DATA RECORDS
[Start of Attachment]
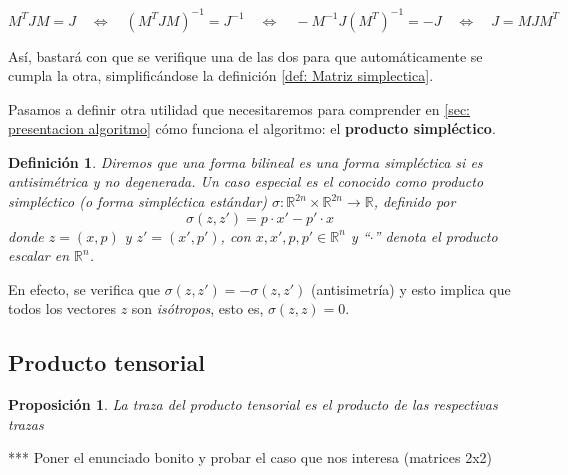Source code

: \documentclass[11pt,a4paper,twoside,pdf]{article}
\numberwithin{equation}{section}
\newtheorem{definition}{Definición}
\newtheorem{proposition}{Proposición}
\begin{document}
			\begin{center}
				$M^TJM=J \quad \Leftrightarrow \quad (M^TJM)^{-1} = J^{-1}  \quad  \Leftrightarrow \quad
					-M^{-1}J(M^T)^{-1} = -J \quad \Leftrightarrow \quad  J = MJM^T $
			\end{center}

		\noindent Así, bastará con que se verifique una de las dos para que automáticamente se cumpla la otra, simplificándose la definición \ref{def: Matriz simplectica}.

		Pasamos a definir otra utilidad que necesitaremos para comprender en \ref{sec: presentacion algoritmo} cómo funciona el algoritmo: el \textbf{producto simpléctico}.
		
			\begin{definition} \label{def: producto simplectico}
				Diremos que una forma bilineal es una forma simpléctica si es antisimétrica y no degenerada. Un caso especial es el conocido como producto simpléctico (o forma simpléctica estándar) $\sigma : \mathbb{R}^{2n} \times \mathbb{R}^{2n} \longrightarrow \mathbb{R}$, definido por
					\begin{equation} \label{eq: producto simplectico}
						\sigma (z,z') = p\cdot x' - p'\cdot x
					\end{equation}
				donde $z=(x,p)$ y $z'=(x',p')$, con $x, x', p, p' \in \mathbb{R}^n$	 y ``$ \cdot$'' denota el producto escalar en $\mathbb{R}^n$.
			\end{definition}	

		En efecto, se verifica que $\sigma(z,z')=-\sigma(z,z')$ (antisimetría) y esto implica que todos los vectores $z$ son \textit{isótropos}, esto es, $\sigma(z,z)=0$.
		
		\subsection{Producto tensorial}
			
			\begin{proposition} \label{prop: traza del producto}
				La traza del producto tensorial es el producto de las respectivas trazas
			\end{proposition}	
		*** Poner el enunciado bonito y probar el caso que nos interesa (matrices 2x2)
	
\end{document}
[End of Attachment]
WHAT YOU ARE ASKED TO DO
Select all lines in the listing above where the word "begin" appears, and show them.

FINISHED TASK
\begin{document}
			\begin{center}
			\begin{definition} \label{def: producto simplectico}
					\begin{equation} \label{eq: producto simplectico}
			\begin{proposition} \label{prop: traza del producto}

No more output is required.